*Exercise*:
Transcribe exactly the lines below that begin at the line with "In other words, detection" and stop after the line with "fylla á þar.", leaving out every picture.

*Given data*:
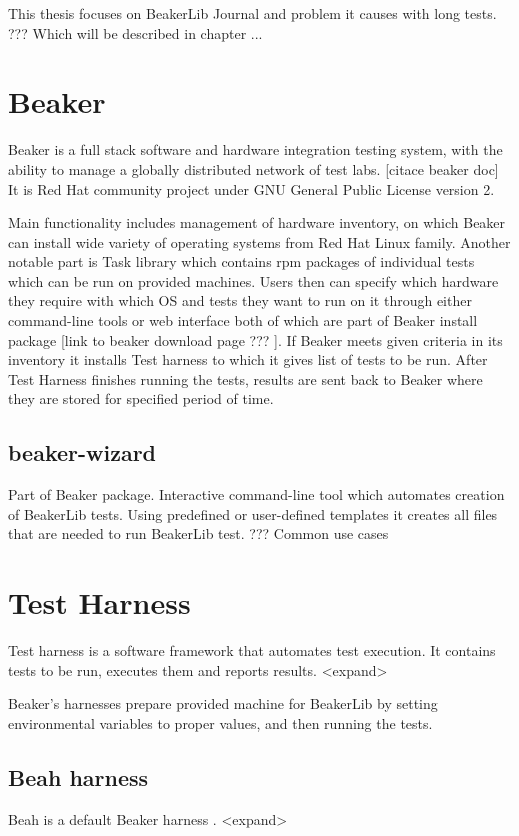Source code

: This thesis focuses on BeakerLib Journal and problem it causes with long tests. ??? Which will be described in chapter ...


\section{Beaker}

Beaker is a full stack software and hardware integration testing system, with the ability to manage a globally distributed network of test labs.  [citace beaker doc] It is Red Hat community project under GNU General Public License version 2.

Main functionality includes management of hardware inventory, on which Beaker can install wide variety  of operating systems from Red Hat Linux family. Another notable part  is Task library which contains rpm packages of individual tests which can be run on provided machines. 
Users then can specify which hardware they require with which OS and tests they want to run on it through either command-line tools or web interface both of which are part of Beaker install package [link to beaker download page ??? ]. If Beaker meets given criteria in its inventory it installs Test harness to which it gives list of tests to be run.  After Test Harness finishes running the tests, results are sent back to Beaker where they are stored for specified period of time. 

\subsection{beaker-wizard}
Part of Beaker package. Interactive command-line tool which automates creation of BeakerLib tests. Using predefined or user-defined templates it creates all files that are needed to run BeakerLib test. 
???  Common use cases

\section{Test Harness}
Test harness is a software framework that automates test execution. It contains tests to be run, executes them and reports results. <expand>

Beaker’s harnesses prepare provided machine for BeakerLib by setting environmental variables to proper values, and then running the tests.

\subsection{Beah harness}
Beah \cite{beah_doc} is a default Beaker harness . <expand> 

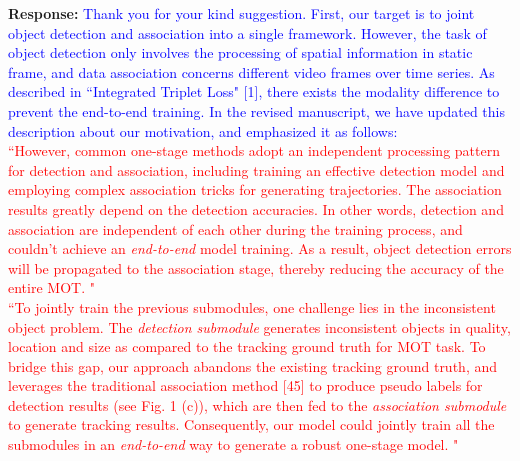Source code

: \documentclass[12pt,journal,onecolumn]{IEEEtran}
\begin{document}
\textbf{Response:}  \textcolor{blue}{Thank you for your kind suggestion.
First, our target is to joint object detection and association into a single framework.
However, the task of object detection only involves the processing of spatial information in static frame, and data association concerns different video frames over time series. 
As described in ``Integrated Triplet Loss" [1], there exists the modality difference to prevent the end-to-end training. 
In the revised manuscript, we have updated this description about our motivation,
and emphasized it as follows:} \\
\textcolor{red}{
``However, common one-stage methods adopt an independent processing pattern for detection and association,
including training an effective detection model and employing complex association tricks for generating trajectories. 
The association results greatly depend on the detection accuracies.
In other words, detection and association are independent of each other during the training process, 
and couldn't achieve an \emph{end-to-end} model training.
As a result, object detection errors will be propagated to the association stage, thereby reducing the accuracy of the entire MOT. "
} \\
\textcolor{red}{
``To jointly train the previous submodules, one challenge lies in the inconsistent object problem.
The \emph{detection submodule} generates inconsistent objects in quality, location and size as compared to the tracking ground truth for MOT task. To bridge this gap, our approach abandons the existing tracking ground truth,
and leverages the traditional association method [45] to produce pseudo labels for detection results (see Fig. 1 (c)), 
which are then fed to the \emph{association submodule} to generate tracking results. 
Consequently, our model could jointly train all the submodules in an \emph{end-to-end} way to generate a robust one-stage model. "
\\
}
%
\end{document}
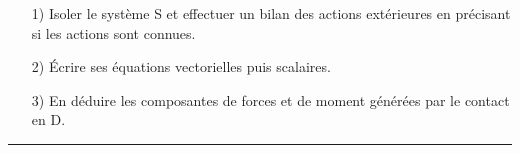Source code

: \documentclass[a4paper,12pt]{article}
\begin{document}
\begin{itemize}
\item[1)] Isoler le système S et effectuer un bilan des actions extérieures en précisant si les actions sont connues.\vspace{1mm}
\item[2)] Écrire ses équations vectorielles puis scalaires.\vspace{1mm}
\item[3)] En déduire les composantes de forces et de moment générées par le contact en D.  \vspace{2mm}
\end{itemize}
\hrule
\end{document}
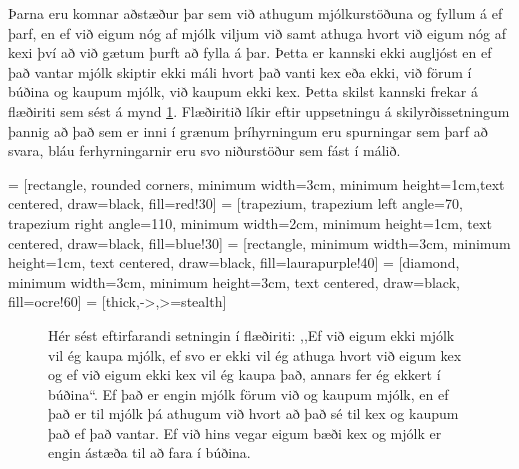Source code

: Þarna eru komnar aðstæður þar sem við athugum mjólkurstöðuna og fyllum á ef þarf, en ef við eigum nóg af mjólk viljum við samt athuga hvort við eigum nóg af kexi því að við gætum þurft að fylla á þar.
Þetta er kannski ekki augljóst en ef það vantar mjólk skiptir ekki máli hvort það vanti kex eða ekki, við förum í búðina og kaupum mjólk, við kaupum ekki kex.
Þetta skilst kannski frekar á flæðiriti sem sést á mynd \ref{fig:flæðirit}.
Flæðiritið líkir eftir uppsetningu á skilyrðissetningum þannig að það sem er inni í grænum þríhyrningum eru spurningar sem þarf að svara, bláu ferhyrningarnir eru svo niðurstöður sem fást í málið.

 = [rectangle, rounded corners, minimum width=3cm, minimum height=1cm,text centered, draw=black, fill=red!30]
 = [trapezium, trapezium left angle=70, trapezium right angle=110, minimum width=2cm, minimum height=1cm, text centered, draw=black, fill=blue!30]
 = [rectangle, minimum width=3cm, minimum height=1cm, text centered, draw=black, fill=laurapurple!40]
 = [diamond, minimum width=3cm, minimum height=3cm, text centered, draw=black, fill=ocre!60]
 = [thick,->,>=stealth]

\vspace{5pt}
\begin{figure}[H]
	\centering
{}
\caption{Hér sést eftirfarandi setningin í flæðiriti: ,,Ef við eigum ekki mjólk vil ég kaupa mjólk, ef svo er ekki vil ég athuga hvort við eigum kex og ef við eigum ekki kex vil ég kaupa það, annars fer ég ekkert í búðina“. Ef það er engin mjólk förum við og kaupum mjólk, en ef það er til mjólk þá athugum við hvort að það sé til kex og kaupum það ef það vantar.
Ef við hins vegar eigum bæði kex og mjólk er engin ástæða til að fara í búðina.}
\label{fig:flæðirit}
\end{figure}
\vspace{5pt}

==

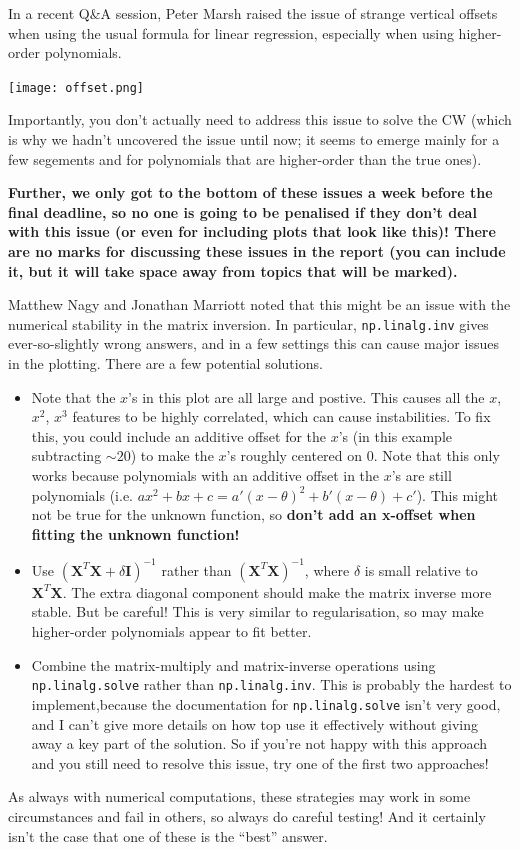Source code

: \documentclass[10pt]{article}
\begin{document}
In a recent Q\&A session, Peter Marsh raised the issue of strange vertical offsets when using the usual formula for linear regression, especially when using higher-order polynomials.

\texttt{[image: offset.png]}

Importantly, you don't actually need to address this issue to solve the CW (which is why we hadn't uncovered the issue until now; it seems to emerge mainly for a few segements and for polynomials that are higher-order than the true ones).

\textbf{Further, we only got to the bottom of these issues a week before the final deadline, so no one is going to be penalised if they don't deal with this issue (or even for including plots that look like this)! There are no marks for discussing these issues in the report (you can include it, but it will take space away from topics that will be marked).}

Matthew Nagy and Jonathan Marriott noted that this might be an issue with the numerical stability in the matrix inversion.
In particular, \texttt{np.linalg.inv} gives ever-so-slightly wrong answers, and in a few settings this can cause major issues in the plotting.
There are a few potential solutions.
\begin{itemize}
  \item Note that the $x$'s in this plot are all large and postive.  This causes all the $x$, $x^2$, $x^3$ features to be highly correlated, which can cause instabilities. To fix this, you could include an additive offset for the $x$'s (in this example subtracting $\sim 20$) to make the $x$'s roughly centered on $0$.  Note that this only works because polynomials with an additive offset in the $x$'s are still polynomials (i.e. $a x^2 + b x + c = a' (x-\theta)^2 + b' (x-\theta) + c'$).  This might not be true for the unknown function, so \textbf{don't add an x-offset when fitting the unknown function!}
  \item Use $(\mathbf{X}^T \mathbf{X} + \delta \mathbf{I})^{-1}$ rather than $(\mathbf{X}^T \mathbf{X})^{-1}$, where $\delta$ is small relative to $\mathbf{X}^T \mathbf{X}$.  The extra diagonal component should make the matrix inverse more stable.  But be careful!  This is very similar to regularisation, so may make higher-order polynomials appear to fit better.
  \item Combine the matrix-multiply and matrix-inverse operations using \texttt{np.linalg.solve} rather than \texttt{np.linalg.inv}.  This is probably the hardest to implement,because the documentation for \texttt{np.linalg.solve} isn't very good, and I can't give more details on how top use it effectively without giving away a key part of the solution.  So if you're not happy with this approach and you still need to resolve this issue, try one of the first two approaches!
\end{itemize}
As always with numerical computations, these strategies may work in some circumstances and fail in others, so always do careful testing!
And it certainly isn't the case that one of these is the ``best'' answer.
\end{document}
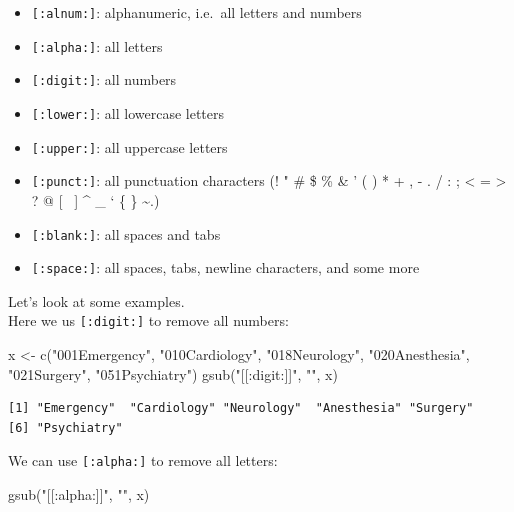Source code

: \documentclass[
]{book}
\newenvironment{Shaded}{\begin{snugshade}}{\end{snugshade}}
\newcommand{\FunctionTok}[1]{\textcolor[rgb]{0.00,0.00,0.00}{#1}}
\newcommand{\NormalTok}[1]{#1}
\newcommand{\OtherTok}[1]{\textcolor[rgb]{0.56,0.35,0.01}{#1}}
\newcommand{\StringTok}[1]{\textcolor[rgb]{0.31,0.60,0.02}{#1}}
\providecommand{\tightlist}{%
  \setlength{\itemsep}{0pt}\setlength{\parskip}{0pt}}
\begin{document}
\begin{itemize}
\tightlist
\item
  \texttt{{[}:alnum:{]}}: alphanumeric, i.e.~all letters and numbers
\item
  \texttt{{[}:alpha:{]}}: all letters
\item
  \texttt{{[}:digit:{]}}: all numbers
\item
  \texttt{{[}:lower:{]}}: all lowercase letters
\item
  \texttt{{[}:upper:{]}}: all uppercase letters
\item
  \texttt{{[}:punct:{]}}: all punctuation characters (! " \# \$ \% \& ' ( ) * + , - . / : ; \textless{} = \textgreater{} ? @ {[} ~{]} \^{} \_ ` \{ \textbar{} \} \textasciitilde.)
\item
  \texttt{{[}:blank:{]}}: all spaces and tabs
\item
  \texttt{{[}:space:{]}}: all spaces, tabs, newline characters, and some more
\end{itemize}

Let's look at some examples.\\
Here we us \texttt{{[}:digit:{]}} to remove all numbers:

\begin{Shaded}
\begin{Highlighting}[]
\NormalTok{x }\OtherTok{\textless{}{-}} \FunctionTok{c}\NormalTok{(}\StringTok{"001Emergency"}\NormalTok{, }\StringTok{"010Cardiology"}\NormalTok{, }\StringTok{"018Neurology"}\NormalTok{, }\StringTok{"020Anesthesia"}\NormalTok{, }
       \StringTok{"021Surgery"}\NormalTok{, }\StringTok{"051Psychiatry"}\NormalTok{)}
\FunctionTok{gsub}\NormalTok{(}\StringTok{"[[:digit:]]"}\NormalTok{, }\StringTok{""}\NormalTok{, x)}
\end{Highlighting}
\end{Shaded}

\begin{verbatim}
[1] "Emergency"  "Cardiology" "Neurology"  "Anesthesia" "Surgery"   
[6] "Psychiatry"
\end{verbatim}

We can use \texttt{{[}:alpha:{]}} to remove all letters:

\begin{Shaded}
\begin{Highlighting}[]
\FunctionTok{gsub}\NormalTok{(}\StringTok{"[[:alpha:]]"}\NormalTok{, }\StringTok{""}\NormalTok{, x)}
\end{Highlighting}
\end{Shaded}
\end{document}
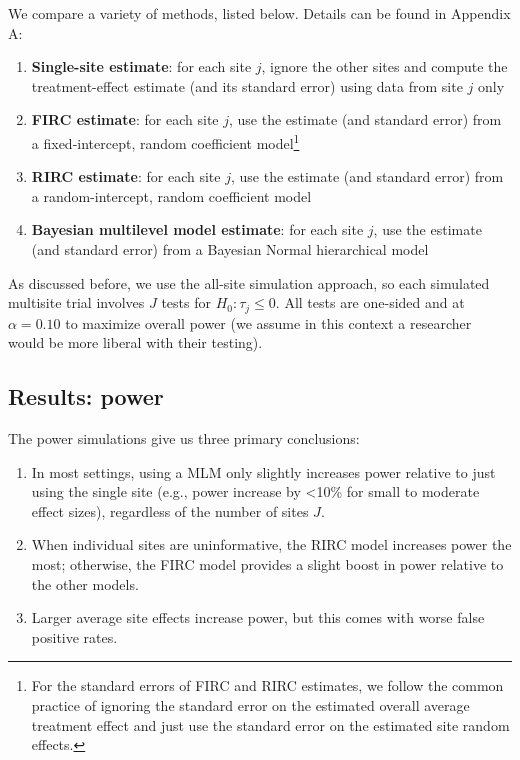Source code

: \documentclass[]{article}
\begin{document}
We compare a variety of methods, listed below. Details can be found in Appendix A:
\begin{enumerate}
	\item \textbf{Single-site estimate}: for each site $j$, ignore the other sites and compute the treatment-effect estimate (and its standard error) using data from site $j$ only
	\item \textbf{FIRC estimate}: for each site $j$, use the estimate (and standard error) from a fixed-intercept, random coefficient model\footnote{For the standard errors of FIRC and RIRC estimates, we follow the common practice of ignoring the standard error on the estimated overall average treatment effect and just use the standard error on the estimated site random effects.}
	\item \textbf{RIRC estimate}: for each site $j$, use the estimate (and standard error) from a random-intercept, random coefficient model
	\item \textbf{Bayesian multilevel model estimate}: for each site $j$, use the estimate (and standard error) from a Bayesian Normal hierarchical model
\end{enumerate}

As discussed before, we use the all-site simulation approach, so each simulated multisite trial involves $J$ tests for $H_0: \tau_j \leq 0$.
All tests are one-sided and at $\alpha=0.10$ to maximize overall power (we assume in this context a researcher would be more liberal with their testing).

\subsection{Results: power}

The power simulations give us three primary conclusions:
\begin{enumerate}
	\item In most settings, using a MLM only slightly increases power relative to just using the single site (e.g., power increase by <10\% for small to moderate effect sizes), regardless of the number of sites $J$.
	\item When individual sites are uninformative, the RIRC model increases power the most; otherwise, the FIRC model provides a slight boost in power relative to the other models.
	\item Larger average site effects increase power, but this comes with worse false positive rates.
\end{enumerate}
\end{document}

*Task solution*:
In other words, detection and association are independent of each other during the training process, 
and couldn't achieve an \emph{end-to-end} model training.
As a result, object detection errors will be propagated to the association stage, thereby reducing the accuracy of the entire MOT. "
} \\
\textcolor{red}{
``To jointly train the previous submodules, one challenge lies in the inconsistent object problem.
The \emph{detection submodule} generates inconsistent objects in quality, location and size as compared to the tracking ground truth for MOT task. To bridge this gap, our approach abandons the existing tracking ground truth,
and leverages the traditional association method [45] to produce pseudo labels for detection results (see Fig. 1 (c)), 
which are then fed to the \emph{association submodule} to generate tracking results. 
Consequently, our model could jointly train all the submodules in an \emph{end-to-end} way to generate a robust one-stage model. "
\\
}
%
\end{document}
Source code

: \documentclass[a4paper,12pt]{article}
\begin{document}
\begin{itemize}
\item[1)] Isoler le système S et effectuer un bilan des actions extérieures en précisant si les actions sont connues.\vspace{1mm}
\item[2)] Écrire ses équations vectorielles puis scalaires.\vspace{1mm}
\item[3)] En déduire les composantes de forces et de moment générées par le contact en D.  \vspace{2mm}
\end{itemize}
\hrule
\end{document}
Source code

: Þarna eru komnar aðstæður þar sem við athugum mjólkurstöðuna og fyllum á ef þarf, en ef við eigum nóg af mjólk viljum við samt athuga hvort við eigum nóg af kexi því að við gætum þurft að fylla á þar.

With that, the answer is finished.